Planning for the future
During the inspection people and relatives did not want to have conversations about planning for the future. People told us there was a Chaplain who held regular services, which people felt was a supportive experience. People told us the Chaplain was kind and they could speak to them if they wanted. Relatives did not share any concerns about planning for the future and we did not receive any feedback from people whose relatives had passed away.
The service employed a Chaplain. They told us “I often will lead a chat with bereaved relatives of all faiths. There is one person here who is not Methodist, and they are supported by a relative who helps them pray, but if they did not, I would contact a relevant person within their religious community and sort this out for them. We have visits from a Catholic deacon who supports Catholic residents … I conduct both religious and non-religious funerals and keep in contact with families after a person has died. If the funeral is far away, we do a memorial about the person for the staff as they like to remember them as well. We do a celebration of staff service, and all relatives are invited to the local Methodist church. We have little hearts we put on our tree of life, and there are tea and cakes in the church, it’s very supportive.” Staff told us the Chaplain delivers training. One staff member told us “I think that [providing training] is very considerate, she speaks to the staff and really supports the staff to prepare for when people die, because it is a profound thing. She has also explained what happens after someone dies.”

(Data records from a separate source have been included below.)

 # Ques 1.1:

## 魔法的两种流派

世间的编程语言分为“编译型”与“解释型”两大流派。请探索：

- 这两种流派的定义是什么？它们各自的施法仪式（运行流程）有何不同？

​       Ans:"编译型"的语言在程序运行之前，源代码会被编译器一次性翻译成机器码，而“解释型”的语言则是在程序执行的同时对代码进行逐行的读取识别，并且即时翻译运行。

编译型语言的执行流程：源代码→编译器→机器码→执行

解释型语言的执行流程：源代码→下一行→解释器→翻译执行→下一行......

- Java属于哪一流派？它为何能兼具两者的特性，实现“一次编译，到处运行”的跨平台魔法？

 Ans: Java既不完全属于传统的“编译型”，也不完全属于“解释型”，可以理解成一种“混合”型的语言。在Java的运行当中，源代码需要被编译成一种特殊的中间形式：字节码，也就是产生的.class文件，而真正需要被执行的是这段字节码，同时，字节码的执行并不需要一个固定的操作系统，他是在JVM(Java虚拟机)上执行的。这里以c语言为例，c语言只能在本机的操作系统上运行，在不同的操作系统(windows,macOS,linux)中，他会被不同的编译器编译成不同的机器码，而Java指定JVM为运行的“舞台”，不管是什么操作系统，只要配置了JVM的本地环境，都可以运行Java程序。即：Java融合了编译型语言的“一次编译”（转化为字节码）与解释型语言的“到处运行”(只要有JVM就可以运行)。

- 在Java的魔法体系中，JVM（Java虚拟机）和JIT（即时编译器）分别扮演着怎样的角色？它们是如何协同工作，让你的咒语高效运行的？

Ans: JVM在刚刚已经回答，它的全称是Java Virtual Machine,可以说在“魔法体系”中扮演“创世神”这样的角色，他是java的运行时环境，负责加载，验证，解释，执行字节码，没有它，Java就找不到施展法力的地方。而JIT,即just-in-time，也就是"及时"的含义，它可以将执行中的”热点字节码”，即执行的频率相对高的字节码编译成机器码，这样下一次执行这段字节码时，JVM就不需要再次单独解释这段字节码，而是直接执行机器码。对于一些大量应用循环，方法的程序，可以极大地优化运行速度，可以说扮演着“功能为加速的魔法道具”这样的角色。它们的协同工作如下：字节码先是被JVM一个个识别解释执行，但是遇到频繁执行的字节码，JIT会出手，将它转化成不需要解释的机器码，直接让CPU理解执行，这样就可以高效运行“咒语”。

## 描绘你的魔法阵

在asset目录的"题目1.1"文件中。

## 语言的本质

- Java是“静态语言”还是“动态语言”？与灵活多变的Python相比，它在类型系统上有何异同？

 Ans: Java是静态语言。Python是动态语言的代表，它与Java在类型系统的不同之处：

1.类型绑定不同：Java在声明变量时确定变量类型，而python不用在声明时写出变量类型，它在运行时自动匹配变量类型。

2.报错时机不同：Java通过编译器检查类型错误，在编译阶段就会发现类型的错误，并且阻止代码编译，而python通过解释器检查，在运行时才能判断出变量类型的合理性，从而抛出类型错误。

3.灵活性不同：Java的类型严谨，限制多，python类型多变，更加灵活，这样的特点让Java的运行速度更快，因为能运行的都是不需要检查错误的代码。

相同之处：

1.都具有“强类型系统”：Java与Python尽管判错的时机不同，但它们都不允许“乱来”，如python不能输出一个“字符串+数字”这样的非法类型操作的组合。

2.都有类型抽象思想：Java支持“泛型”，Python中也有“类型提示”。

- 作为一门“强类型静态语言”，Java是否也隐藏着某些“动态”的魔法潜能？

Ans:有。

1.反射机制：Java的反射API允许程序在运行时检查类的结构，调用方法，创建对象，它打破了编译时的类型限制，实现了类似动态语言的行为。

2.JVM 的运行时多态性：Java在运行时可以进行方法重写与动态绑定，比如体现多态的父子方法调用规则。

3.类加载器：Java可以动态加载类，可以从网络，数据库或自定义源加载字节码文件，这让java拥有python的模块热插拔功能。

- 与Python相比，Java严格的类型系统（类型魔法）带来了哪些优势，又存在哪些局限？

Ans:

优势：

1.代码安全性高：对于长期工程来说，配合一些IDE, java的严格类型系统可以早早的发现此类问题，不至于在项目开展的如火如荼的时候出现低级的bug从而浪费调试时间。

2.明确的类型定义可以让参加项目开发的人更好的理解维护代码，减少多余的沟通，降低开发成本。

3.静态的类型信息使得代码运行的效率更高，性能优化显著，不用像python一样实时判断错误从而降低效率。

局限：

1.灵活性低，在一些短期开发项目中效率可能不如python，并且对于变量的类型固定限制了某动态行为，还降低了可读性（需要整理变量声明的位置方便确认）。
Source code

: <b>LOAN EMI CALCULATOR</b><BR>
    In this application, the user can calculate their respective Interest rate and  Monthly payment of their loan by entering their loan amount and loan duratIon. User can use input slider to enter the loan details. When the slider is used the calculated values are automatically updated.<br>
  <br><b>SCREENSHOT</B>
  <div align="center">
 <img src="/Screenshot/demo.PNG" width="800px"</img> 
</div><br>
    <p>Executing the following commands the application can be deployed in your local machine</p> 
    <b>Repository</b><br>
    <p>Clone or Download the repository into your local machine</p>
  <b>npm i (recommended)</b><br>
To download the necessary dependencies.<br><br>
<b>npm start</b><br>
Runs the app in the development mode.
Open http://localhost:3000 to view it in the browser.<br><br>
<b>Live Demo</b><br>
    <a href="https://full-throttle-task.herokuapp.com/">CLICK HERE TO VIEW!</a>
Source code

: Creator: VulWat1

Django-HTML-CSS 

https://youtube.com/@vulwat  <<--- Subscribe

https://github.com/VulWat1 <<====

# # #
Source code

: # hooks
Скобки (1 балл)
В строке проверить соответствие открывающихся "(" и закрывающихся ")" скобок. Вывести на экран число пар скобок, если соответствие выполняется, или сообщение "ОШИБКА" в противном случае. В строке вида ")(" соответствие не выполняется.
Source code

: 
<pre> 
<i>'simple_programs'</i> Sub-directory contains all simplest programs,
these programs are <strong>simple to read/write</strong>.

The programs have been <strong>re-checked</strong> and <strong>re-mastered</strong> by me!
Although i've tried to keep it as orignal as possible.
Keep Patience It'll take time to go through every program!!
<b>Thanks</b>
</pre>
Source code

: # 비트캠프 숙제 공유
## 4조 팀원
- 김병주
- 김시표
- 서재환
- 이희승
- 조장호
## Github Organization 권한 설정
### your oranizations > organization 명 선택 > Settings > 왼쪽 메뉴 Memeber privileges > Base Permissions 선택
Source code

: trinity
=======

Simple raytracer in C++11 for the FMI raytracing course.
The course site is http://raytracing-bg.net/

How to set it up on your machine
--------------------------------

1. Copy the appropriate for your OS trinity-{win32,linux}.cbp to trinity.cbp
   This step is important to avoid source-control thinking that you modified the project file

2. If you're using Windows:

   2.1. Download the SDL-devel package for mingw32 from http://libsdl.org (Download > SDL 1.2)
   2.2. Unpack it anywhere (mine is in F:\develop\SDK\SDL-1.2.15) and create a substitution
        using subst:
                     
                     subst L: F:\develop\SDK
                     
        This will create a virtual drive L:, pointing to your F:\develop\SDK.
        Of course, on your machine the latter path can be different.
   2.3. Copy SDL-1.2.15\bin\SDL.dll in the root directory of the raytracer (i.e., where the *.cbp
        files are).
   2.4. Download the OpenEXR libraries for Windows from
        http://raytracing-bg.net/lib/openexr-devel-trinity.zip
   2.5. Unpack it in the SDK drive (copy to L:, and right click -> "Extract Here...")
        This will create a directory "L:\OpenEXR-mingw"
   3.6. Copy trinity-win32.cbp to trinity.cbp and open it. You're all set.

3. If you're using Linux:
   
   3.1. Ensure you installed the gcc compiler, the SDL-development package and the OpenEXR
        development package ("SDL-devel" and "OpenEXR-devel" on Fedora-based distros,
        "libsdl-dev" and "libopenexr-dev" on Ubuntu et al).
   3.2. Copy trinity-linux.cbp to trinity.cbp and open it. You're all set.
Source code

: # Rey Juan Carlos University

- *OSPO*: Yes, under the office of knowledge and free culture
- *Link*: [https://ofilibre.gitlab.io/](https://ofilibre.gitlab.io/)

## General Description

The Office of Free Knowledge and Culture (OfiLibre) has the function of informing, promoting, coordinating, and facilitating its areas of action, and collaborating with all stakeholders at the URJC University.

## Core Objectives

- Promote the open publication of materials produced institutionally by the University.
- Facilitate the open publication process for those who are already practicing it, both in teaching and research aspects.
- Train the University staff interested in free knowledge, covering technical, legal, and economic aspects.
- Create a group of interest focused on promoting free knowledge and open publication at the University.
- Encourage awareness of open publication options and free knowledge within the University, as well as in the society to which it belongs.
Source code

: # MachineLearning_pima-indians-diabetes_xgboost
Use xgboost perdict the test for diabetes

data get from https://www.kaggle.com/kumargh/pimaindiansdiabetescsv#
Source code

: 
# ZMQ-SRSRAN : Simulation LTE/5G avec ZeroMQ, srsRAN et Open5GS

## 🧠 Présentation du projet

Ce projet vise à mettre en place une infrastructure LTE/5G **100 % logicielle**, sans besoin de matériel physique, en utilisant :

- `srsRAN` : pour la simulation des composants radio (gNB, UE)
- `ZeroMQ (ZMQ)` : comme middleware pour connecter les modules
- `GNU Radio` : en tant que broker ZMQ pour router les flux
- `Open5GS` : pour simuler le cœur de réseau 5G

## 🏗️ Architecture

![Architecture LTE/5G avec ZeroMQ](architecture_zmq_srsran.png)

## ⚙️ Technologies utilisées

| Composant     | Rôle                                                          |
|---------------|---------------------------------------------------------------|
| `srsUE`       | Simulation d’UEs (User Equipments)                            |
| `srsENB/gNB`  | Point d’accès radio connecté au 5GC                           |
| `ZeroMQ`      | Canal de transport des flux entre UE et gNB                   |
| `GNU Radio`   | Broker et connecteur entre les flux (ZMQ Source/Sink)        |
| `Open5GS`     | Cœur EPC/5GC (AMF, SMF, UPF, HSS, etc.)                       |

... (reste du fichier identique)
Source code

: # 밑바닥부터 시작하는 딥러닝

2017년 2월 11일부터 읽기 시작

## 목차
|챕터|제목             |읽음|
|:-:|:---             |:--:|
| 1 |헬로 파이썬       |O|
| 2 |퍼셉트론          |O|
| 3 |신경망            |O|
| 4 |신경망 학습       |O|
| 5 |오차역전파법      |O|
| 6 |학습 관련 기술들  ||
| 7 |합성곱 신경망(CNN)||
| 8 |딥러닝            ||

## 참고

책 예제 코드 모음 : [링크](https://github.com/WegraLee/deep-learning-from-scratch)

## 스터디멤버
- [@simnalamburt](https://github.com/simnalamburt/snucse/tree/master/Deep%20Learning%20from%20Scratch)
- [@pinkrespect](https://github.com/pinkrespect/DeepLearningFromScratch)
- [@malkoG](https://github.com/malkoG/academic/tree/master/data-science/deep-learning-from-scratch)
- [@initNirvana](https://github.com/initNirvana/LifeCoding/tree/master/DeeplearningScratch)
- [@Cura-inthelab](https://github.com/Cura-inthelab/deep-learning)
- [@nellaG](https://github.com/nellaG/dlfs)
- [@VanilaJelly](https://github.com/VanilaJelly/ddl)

We saw evidence the service had promoted a positive experience for relatives of people nearing the end of their life. We saw the service had implemented ‘comfort boxes’ for relatives with toiletries, a card for the family including and a handwritten note from the area manager. The area manager told us "It's our last gift" and explained the boxes were given to family members when someone was approaching the end of their lives and the relative wanted to stay with their loved one at the service. We saw evidence of the manager communicating with other health professionals when people began to show signs of deterioration. We saw evidence the provider had a protocol for end of life which included having correct medicines in place and people’s relatives were encouraged to stay at the service. The manager had recently obtained a fold up bed for relatives to use if they wanted to stay in their loved one’s room with them. We saw evidence the Chaplain provided in-house training called ‘Final Lap’ which incorporated understanding of different faiths and end of life care.